CULTURE- BIBLIOTHÈQUE D’ALMANACH- ÉTUDE
ALI AID- « L’ALGÉRIE DANS LE JEU DU CINÉMA FRANÇAIS.... »
L’Algérie dans le jeu du cinéma français,
1897-1962. Etude de Ali Aid. Enag
Editions ,
Alger 2017 , 550 dinars,260
pages.
De 1911 à 1962, les cinéastes français ont
tourné une centaine de films environ en Algérie (voir liste et descriptif en annexe,
p 241) .....dont une cinquantaine de production étant
des adaptations de romans, de pièces de théâtre, de drames et de biographies.
Globalement, ils ont choisi la glorification
directe de la conquête, de ses bienfaits, de ses « apports » à
l’Algérie et à ses populations. Le parti-pris manifeste « gomme les Algériens » et , dans les meilleurs des cas , les cinéastes (tous ou
presque tous) « les utilisent en
produits sous-jacents pour des arrières –plans douteux »

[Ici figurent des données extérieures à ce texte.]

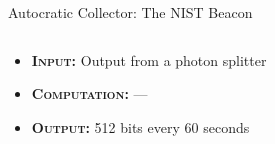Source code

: \begin{frame}{Autocratic Collector: The NIST Beacon}
    \begin{columns}
        \begin{column}{0.7\textwidth}
						\vspace{.5cm}
            \begin{itemize}
                \item \textsc{\textbf{Input:}} Output from a photon splitter
								\item \textsc{\textbf{Computation:}} ---
                \item \textsc{\textbf{Output:}} 512 bits every 60 seconds
								

\end{itemize}
\end{column}
\end{columns}
\end{frame}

Au départ, à l’époque où les techniques
cinématographiques étaient rudimentaires (et période durant laquelle les seules
salles étaient dans les villes et les quartiers européens et les publics étaient –quasi-totalement- les seuls français ) on a eu droit à des images
« tournés » sur le vif sur des sujets en apparence réalistes
mais aux reflets « exotiques ». En face d’une
« mère-patrie » noble et lissée, les autochtones sont saisis en
groupes, voilés, dans des rues délabrées au pied de murs fissurés...... Ainsi,
« L’Appel du Muezzin » est une « véritable caricature animée
soumettant son personnage aux lois d’une pesanteur déréglée », installant
l’islam « comme un capharnaüm de cultes barbares et insolites ».Objectif ,conscient ou non...soutenir le colonialisme en
quête de maintien de la société algérienne....
à faire évoluer !
Une parenthèse....celle de la Grande guerre
(14-18)...le système lâchant un peu de lest .Les images parlent de
« dévouement ». Les comportements racistes sont momentanément mis de
côté. ... La « chair à canon » - Les Indochinois, les Maghrébins, les
Africains - est « ménagée » et
leurs fêtes respectives sont célébrées avec faste et bruit....Tous ces hommes
ne sont plus des « sauvages » à libérer ,
mais des « hommes » venus libérer la République .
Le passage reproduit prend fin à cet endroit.